§ **WHAT THE TASK REQUIRES**
Write the line that contains "A) Calculating the" and each one after it, word for word, ending with the final line of the data.

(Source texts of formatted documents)
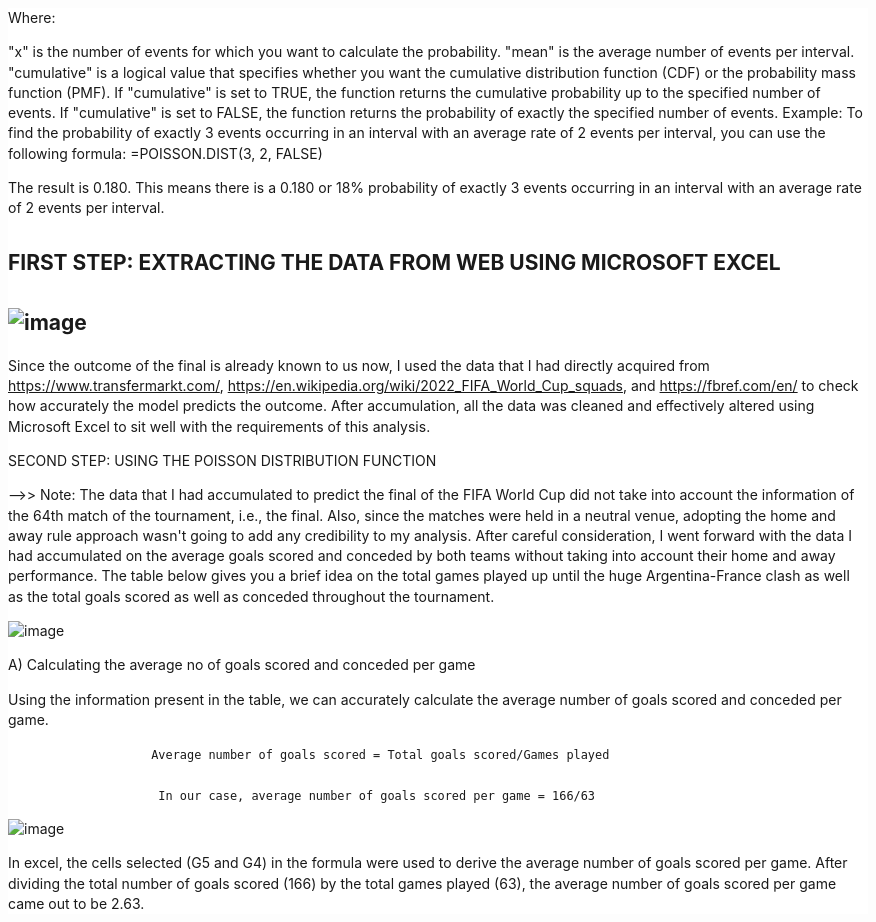 Where:

"x" is the number of events for which you want to calculate the probability.
"mean" is the average number of events per interval.
"cumulative" is a logical value that specifies whether you want the cumulative distribution function (CDF) or the probability mass function (PMF). If "cumulative" is set to TRUE, the function returns the cumulative probability up to the specified number of events. If "cumulative" is set to FALSE, the function returns the probability of exactly the specified number of events.
Example:
To find the probability of exactly 3 events occurring in an interval with an average rate of 2 events per interval, you can use the following formula:
=POISSON.DIST(3, 2, FALSE)

The result is 0.180. This means there is a 0.180 or 18% probability of exactly 3 events occurring in an interval with an average rate of 2 events per interval.


FIRST STEP: EXTRACTING THE DATA FROM WEB USING MICROSOFT EXCEL
-
![image](https://user-images.githubusercontent.com/123303003/215907185-358ca285-cc75-4d02-82a8-39709eff0a94.png)
--

Since the outcome of the final is already known to us now, I used the data that I had directly acquired from https://www.transfermarkt.com/, https://en.wikipedia.org/wiki/2022_FIFA_World_Cup_squads, and https://fbref.com/en/ to check how accurately the model predicts the outcome.  After accumulation, all the data was cleaned and effectively altered using Microsoft Excel to sit well with the requirements of this analysis.


SECOND STEP: USING THE POISSON DISTRIBUTION FUNCTION

-->> Note: The data that I had accumulated to predict the final of the FIFA World Cup did not take into account the information of the 64th match of the tournament, i.e., the final. Also, since the matches were held in a neutral venue, adopting the home and away rule approach wasn't going to add any credibility to my analysis. After careful consideration, I went forward with the data I had accumulated on the average goals scored and conceded by both teams without taking into account their home and away performance. The table below gives you a brief idea on the total games played up until the huge Argentina-France clash as well as the total goals scored as well as conceded throughout the tournament.

![image](https://user-images.githubusercontent.com/123303003/215907468-617ba6f3-fdc3-460b-a023-b2b35015af56.png)


A) Calculating the average no of goals scored and conceded per game

Using the information present in the table, we can accurately calculate the average number of goals scored and conceded per game.  

                        Average number of goals scored = Total goals scored/Games played 

                         In our case, average number of goals scored per game = 166/63
                         
![image](https://user-images.githubusercontent.com/123303003/215907680-f5e3c010-4665-4779-bf02-dac0ac82efac.png)

In excel, the cells selected (G5 and G4) in the formula were used to derive the average number of goals scored per game. After dividing the  total number of goals scored (166) by the total games played (63), the average number of goals scored per game came out to be 2.63.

§ **ANSWER TO THE PROBLEM**
A) Calculating the average no of goals scored and conceded per game

Using the information present in the table, we can accurately calculate the average number of goals scored and conceded per game.  

                        Average number of goals scored = Total goals scored/Games played 

                         In our case, average number of goals scored per game = 166/63
                         
![image](https://user-images.githubusercontent.com/123303003/215907680-f5e3c010-4665-4779-bf02-dac0ac82efac.png)

In excel, the cells selected (G5 and G4) in the formula were used to derive the average number of goals scored per game. After dividing the  total number of goals scored (166) by the total games played (63), the average number of goals scored per game came out to be 2.63.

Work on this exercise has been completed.